Cross’s scrupulous new book is devoted to Homer as both man and artist and is largely a pleasure to read, despite the inevitable difficulties of the subject: call him repressed; call him, as Cross does, 'a misfit by nature' or even a 'human periscope,' who liked to observe others without being seen. Cross tries to circumvent these difficulties by placing the life in a wider context, particularly in Homer’s early years ... How the young man managed such personal and political discord is unknown. Cross, whose scruples sometimes lead to a Homer-like reticence, refuses even to ask questions ... Cross seeks to provide a wider context, and while the material remains thin, one is grateful for every scrap that shows Homer living as a painter among painters ... Cross’s portrayal of Homer, as contemporary as the Met’s, emphasizes his 'empathy with Blacks and Native Americans.' The latter part of the statement is not untrue, although Homer’s contact with Native Americans was limited: a Montaukett chief on Long Island whom he met (and painted) in 1874—Cross relates that Homer’s wealthy uncle swindled the tribe out of land—and Indigenous guides hired to lead a fishing trip he took with his older brother in Quebec, people whose work in making canoes he documented and admired. These paintings have never been well known, and Cross’s contribution here is particularly fresh.

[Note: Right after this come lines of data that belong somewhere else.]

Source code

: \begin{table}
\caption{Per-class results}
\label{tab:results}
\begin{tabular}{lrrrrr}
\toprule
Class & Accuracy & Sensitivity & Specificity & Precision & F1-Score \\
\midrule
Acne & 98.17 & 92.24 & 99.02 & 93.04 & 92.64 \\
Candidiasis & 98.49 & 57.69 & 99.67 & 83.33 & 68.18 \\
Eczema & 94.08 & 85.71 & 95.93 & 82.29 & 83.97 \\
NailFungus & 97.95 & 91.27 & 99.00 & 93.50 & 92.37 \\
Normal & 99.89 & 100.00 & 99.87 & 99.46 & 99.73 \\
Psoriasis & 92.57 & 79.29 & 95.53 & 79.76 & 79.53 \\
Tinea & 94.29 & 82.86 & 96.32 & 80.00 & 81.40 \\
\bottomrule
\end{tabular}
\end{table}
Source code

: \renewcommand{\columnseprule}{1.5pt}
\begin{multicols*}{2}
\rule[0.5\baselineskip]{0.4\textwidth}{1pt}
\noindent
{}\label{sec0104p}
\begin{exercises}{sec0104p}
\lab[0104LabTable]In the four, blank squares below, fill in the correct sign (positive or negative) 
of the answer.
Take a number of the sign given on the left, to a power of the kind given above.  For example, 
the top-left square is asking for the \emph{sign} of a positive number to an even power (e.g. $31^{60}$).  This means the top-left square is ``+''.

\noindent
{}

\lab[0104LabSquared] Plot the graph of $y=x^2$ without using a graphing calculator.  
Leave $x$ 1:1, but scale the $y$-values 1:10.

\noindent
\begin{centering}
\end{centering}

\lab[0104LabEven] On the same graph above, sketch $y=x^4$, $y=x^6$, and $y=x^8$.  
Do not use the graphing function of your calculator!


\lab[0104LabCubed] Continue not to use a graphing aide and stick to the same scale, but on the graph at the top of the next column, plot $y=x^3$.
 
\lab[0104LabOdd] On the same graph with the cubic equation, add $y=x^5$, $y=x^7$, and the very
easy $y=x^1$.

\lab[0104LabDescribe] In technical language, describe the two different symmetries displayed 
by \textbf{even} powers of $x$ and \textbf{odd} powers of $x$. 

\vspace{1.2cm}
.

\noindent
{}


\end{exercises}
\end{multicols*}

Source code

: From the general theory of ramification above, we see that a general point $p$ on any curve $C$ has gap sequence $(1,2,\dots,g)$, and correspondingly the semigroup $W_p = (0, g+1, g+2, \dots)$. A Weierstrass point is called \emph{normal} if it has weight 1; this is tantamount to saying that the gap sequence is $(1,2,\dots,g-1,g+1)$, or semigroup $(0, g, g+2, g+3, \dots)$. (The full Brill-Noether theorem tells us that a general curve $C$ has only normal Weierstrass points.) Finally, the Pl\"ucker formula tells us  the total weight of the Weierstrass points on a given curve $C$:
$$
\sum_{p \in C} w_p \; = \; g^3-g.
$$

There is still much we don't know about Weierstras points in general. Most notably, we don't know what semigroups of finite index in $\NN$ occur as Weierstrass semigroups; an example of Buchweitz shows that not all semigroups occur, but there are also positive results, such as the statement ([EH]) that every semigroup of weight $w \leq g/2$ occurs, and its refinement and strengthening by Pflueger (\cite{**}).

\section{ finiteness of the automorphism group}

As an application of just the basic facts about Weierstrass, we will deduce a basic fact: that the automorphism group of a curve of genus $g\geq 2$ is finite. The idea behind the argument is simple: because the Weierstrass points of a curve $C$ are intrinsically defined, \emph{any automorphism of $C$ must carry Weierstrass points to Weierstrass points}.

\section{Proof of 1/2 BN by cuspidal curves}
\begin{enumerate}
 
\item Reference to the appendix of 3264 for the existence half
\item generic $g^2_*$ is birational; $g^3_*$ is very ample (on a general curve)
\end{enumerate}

Cross’s book...is a hefty, traditional 'life of.' Not particularly interested in investigating systemic power and privilege, Cross draws out aspects of life that may have figured more consciously in Homer’s own mind, acknowledging without contempt, for instance, Homer’s pragmatic approach to business ... Cross also gives substantial space to religion ... There are still huge holes, including the nature, or even existence, of Homer’s love life ... Cross alerts us to the theories, but warns that there are only 'a few shreds of evidence' of any specific sexual dalliance ... Art-historical queries run into similar dead ends ... The tale chugs along on a track of 'would haves' and 'must haves'.
William R. Cross...demonstrates that Homer emerged as a storyteller of enormous power and subtlety in a period — the 1860s — when America was casting around for the right story to tell about itself ... It is fun to be reminded, in Cross’s biography, of all the criticism that came Homer’s way.
This low-key radical was overdue for a thorough, historically anchored reconsideration, which Cross provides with skill, insight, and precision ... Cross reveals how Homer’s radiant and dramatic paintings are also shaped by profound questions about humankind’s place in the glory of nature. As Cross chronicles Homer’s sojourns in New York, England, the Caribbean, the Adirondacks, and Maine, he provides deep readings of Homer’s ever-evolving, daring works and tracks their often-insensitive reception. With plentiful color reproductions, Cross’s meticulous, vivid, and revelatory biography transforms our appreciation for this quietly steadfast and subtly trailblazing artist.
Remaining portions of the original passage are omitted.